The Respondent on the other hand, submitted that the general rule is that interest is not payable or recoverable at common law on ordinary debt in the absence of contractual obligations, expressed or implied or by business usage or statutory provision. Therefore, a party must endorse it on the writ of summons, plead it in its claim and adduce evidence thereon by credible evidence. He relied on the following: REO V NWOSU (2002) 11 WRN 28 @ 29; NATIONAL BANK OF NIGERIA LTD V SAVOL WA LTD [1994] 3 NWLR (PT 333) 435. He contended that the law on awarding interest in a matter, which interest is recoverable is rooted in the overriding principle that interest should be awarded to a plaintiff for being kept out of money which ought to have been paid to him. Counsel submitted that based on the principle enunciated in TEXACO UNLIMITED V PEDMAR LTD (2002) 45 WRN 1 @ 17; LONDON CHARLTON & DOVER RAILWAY V S. E. RAILWAY (1893) AC 429 @ 434 interest may be claimed as of right where it is contemplated by the agreement between the parties or under a mercantile, customs or under a principle of equity such as breach of fiduciary relationship. Counsel further submitted that even if it was not claimed on the writ but facts are pleaded in the claim and evidence given which show entitlement thereto; the court may, if satisfied with the evidence, award interest.

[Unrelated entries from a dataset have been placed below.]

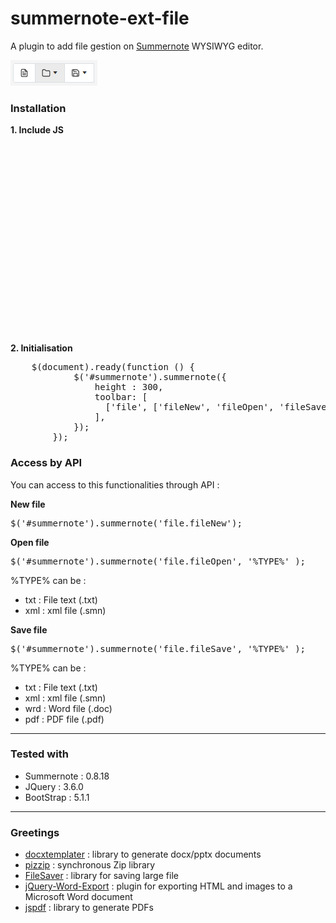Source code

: # summernote-ext-file
A plugin to add file gestion on <a href="https://github.com/summernote/summernote/">Summernote</a> WYSIWYG editor.

<img src="./res/view.png">

<h3>Installation</h3>

<b>1. Include JS</b>
<pre>
<!-- Dependency -->
<script src="./summernote-ext-file/vendor/docxtemplater.min.js"></script>
<script src="./summernote-ext-file/vendor/pizzip.js"></script>
<script src="./summernote-ext-file/vendor/nl2br.min.js"></script>
<script src="./summernote-ext-file/vendor/FileSaver.min.js"></script>
<script src="./summernote-ext-file/vendor/jquery.wordexport.js"></script>
<script src="./summernote-ext-file/vendor/html2canvas.min.js"></script>
<script src="./summernote-ext-file/vendor/jspdf.min.js"></script>
<!-- Main file -->
<script src="./summernote-ext-file/summernote-ext-file.js"></script>
</pre>

<b>2. Initialisation</b>
<pre>
    $(document).ready(function () {
            $('#summernote').summernote({
                height : 300,
                toolbar: [
                  ['file', ['fileNew', 'fileOpen', 'fileSave']],
                ],
            });
        });
</pre>

<h3>Access by API</h3>

You can access to this functionalities through API : 

<b>New file</b>
<pre>$('#summernote').summernote('file.fileNew');</pre>

<b>Open file</b>
<pre>$('#summernote').summernote('file.fileOpen', '%TYPE%' );</pre>

%TYPE% can be : 
<ul>
  <li>txt : File text (.txt)</li>
  <li>xml : xml file (.smn)</li>
</ul>

<b>Save file</b>
<pre>$('#summernote').summernote('file.fileSave', '%TYPE%' );</pre>

%TYPE% can be : 
<ul>
  <li>txt : File text (.txt)</li>
  <li>xml : xml file (.smn)</li>
  <li>wrd : Word file (.doc)</li>
  <li>pdf : PDF file (.pdf)</li>
</ul>

<hr>
<h3>Tested with</h3>
<ul>
  <li>Summernote : 0.8.18</li>
  <li>JQuery : 3.6.0</li>
  <li>BootStrap : 5.1.1</li>
</ul>

<hr>
<h3>Greetings</h3>
<ul>
  <li><a href="https://github.com/open-xml-templating/docxtemplater">docxtemplater</a> : library to generate docx/pptx documents</li>
  <li><a href="https://github.com/open-xml-templating/pizzip">pizzip</a> : synchronous Zip library</li>
  <li><a href="https://github.com/eligrey/FileSaver.js">FileSaver</a> : library for saving large file</li>
  <li><a href="https://github.com/markswindoll/jQuery-Word-Export">jQuery-Word-Export</a> : plugin for exporting HTML and images to a Microsoft Word document</li>
  <li><a href="jQuery-Word-Export">jspdf</a> : library to generate PDFs</li>
</ul>

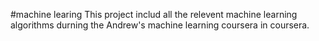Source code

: #machine learing
This project includ all the relevent machine learning algorithms durning the Andrew's machine learning coursera in coursera. 
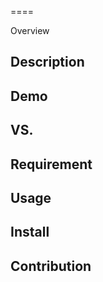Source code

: ====

Overview

## Description

## Demo

## VS. 

## Requirement

## Usage

## Install

## Contribution
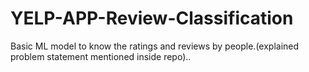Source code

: # YELP-APP-Review-Classification
Basic ML model to know the ratings and reviews by people.(explained problem statement mentioned inside repo)..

Counsel relied on the rule stated by AGBAJE JSC in the case of EKWUNIFE V WAYNE WEST AFRICAN [1989] 5 NWLR (PT.122) 422 @ PG. 454 – 455 thus:
“On the other hand, the expression in my judgment governs the word immediately following in the enactments that is to say “interest” and its rate. So in my judgment the statutory interest will apply unless the court order otherwise, that is to say, unless the court orders that interest of more or less than 10% shall be paid having regard to the circumstance brought to its notice. As such, because of what I have said earlier in this judgment that order 27, Rule 8 of the Plateau State High Court rules provides for what is in essence statutory interest on judgment debt, it is not necessary, for a beneficiary of the statutory provision to state in the endorsement of his claim on the writ or to plead in his statement of claim, in fact or the ground of his entitlement thereto”
According to the Respondent’s counsel, the Lagos State High Court Rules Cap 61 in Order 38 Rule 7 allows a judge grant interest not exceeding 7% per annum. Counsel cited NIDB V DE EASY LIFE ELECTRONICS [1999] 4 NWLR (PT 597) 8 in support of his contention.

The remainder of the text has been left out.